TRY IT: Give again, word for word, every line in the entries below from the line with "- Hotfix for dependency" up to and including the line with "- Removed dependency", and no other line.

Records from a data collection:
|---|

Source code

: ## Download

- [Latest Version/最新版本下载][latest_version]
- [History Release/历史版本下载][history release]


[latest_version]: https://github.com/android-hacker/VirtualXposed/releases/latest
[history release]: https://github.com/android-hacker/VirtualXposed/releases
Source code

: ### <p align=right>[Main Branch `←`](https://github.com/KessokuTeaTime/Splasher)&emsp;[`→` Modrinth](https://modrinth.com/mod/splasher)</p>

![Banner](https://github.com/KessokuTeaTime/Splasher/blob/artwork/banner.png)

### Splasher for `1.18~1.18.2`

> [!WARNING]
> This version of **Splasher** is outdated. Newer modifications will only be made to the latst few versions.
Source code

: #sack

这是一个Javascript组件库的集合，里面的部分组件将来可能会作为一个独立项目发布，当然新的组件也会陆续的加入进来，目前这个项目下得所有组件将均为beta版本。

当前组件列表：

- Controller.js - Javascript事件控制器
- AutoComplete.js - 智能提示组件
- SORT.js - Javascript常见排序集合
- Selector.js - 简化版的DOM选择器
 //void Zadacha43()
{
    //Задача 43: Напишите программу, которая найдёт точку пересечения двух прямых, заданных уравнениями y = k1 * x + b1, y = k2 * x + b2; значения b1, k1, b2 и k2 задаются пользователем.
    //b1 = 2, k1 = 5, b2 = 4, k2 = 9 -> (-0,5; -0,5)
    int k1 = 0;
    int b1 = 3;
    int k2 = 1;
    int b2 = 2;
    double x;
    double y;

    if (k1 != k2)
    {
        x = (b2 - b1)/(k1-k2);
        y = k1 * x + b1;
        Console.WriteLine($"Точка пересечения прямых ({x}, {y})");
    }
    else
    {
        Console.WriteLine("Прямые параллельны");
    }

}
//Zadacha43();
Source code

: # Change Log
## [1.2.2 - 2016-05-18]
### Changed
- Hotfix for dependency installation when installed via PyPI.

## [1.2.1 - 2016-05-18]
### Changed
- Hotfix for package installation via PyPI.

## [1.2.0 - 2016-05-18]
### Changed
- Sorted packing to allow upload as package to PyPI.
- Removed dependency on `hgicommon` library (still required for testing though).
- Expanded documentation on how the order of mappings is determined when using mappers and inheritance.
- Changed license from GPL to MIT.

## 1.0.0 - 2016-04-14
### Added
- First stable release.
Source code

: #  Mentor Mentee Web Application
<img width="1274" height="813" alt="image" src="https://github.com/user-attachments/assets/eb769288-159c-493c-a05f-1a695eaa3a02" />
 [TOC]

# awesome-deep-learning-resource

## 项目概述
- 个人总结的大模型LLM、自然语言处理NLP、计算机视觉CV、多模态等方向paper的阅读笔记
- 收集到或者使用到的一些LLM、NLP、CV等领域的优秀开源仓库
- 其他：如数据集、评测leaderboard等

|---|

SOLUTION TO THE EXERCISE:
- Hotfix for dependency installation when installed via PyPI.

## [1.2.1 - 2016-05-18]
### Changed
- Hotfix for package installation via PyPI.

## [1.2.0 - 2016-05-18]
### Changed
- Sorted packing to allow upload as package to PyPI.
- Removed dependency on `hgicommon` library (still required for testing though).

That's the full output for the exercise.